Hey what happened to my Hills selection for the Sept Comp?

On another matter, i've been reading of Peter SPANNs recommendation for Commercial Property Trusts (listed and unlisted) and his views on them being a psitive cash flow alternative.

Anyway peterhas said on occasion hat returns on quality CPT's range from 6-12% at the moment? 

and capital Growth has avraged approx 11% over the years, andthe trusts come with considerable tax advantages also..

Is anyone out thier a fan of Trust's?

Any feedback welcomed, pro or con's?

REDWING


----------



## awg (28 October 2008)

now that a "solution" to the mortgage trusts is being cobbled together

wonder what they will do about the unlisted property trusts

fairly large sector, but have'nt hear much about it

can only imagine a lot of retirees especially would be looking to redeem

problem is the same as mortgage trusts, not enough liquidity to allow, could get very ugly for commercial and office property if they start selling assets.

I sold them all over the last 12 months, to my great benefit


----------



## drsmith (29 October 2008)

awg said:


> problem is the same as mortgage trusts, not enough liquidity to allow, could get very ugly for commercial and office property if they start selling assets.



I can't see too many of their listed cousins buying up. Their too busy trying to raise equity to keep their heads above debt.


----------



## Bushman (30 October 2008)

Property is an illiquid investment in the best of times. In the midst of the 'greatest credit crisis since the Great Depression' nearly all commercial transactions have dried. 

Now seeing this is happening: 
1. unlisted trusts typically pay out 100% of rental monies received as distributions; 
2. credit markets have seized up - hence debt cannot be refinanced, or if it is refinanced, the cost of funding has increased significantly especially to highly geared entities (which UPT typically are);
3. investor are panicking and their is a 'flight to safety' (ie government guaranteed deposits); and
4. retail investors are licking their wounds. 

...well there is no way that UPT can continue meeting redemtpion requests without seriously breaching bank covenants.

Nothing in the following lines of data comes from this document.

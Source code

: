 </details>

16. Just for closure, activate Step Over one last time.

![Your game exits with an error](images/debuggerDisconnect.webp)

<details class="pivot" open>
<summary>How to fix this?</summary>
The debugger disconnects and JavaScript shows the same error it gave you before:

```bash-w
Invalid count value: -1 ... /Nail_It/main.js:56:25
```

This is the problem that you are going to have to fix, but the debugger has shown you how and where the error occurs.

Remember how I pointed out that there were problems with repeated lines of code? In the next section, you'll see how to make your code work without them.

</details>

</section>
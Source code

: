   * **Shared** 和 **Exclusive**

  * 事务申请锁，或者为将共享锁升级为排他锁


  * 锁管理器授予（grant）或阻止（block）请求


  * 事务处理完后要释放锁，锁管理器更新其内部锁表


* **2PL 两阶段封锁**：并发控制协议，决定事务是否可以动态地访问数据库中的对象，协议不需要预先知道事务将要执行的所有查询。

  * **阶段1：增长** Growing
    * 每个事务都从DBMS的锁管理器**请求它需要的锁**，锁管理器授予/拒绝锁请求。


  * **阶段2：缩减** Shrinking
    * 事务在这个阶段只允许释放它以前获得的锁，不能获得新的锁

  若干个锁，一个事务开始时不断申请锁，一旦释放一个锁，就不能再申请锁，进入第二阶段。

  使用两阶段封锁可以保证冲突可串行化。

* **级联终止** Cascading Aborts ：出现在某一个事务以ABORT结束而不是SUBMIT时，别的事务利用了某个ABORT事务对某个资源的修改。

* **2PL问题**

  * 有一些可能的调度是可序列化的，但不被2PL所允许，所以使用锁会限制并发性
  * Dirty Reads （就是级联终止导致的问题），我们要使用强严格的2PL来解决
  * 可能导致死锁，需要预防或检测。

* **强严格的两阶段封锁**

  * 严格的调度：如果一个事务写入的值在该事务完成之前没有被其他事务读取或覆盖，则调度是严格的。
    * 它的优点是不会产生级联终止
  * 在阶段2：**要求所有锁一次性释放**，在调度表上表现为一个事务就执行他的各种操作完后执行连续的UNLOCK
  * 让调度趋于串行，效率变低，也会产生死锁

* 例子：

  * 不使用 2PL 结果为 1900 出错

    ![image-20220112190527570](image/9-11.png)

They just cannot raise cash via their usual channels - credit markets, asset sales or equity inflow. 

So you freeze redemptionsm, cut distributions, try and sell assets and ride it out. 

Remember redemption freezes are there to protect capital is the worst-case scenario (a la the 1980's) is the following: 
1. credit markets freeze up; 
2. equity markets get hammered; 
3. there is a flight to cash; 
4. every Tom, Dick and Harry liquidates their 'investments', leading to an erosion of the trusts capital base; 
5. covenants are breached; 
6. banks call in the administrators, triggering an asset fire sale; and
7. everyone, apart from the selfish one or two who got out first, takes a serious hair cut. 

*The moral of the story - if you are in it for the short term, stay out of the goddamn property market! * Over the long-term it will outperform cash.


----------